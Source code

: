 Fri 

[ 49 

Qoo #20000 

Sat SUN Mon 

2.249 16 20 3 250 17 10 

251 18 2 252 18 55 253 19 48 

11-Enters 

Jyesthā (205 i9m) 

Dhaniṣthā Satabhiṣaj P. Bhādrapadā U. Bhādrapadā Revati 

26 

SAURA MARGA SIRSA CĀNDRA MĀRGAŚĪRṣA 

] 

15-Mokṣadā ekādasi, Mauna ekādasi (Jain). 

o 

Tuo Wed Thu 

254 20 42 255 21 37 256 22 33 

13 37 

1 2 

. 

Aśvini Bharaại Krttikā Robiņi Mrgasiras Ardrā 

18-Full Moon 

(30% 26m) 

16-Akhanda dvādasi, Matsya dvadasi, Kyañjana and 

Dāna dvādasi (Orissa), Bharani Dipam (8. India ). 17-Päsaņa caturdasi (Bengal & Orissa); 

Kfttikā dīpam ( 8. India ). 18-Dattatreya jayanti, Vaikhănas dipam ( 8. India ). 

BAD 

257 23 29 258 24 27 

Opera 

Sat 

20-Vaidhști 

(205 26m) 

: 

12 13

_ _ _ _ _ _ _

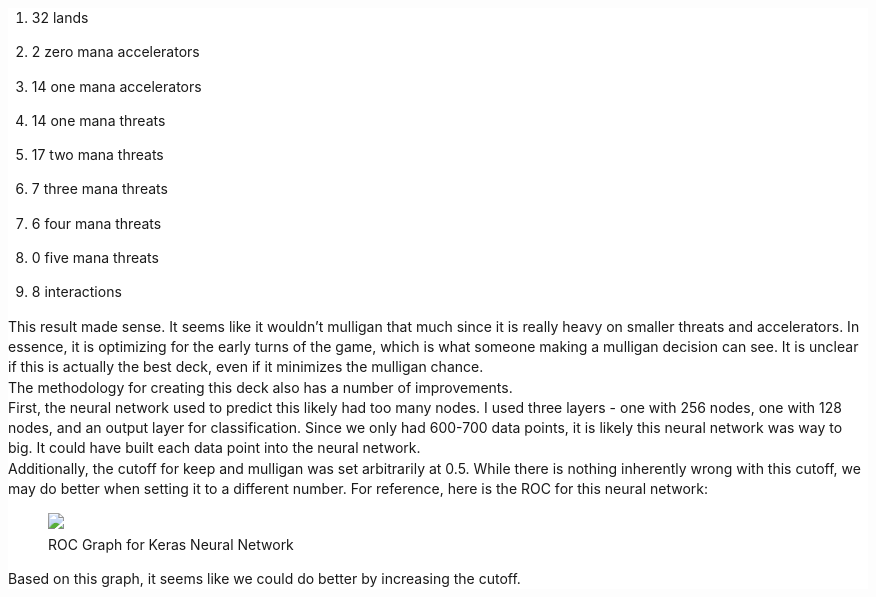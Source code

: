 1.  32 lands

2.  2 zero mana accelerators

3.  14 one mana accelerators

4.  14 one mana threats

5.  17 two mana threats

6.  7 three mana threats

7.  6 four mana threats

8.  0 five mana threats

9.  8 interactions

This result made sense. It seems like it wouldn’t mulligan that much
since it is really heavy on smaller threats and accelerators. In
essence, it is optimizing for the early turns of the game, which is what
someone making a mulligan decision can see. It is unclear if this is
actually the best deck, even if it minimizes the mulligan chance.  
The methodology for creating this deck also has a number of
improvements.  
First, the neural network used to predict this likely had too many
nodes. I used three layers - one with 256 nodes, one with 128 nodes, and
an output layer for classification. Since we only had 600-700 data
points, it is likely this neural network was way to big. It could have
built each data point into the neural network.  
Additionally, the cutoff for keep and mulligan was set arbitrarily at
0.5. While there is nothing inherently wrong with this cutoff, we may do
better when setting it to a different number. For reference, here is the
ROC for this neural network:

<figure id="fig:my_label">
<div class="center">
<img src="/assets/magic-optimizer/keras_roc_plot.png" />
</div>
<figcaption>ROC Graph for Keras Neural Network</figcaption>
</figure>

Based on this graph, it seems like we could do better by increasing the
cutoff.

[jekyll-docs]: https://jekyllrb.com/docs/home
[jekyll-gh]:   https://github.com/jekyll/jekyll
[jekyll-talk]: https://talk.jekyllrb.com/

_ _ _ _ _ _ _

Above are the entries; copy out every line among them that contains the word "threats".

4.  14 one mana threats
5.  17 two mana threats
6.  7 three mana threats
7.  6 four mana threats
8.  0 five mana threats
since it is really heavy on smaller threats and accelerators. In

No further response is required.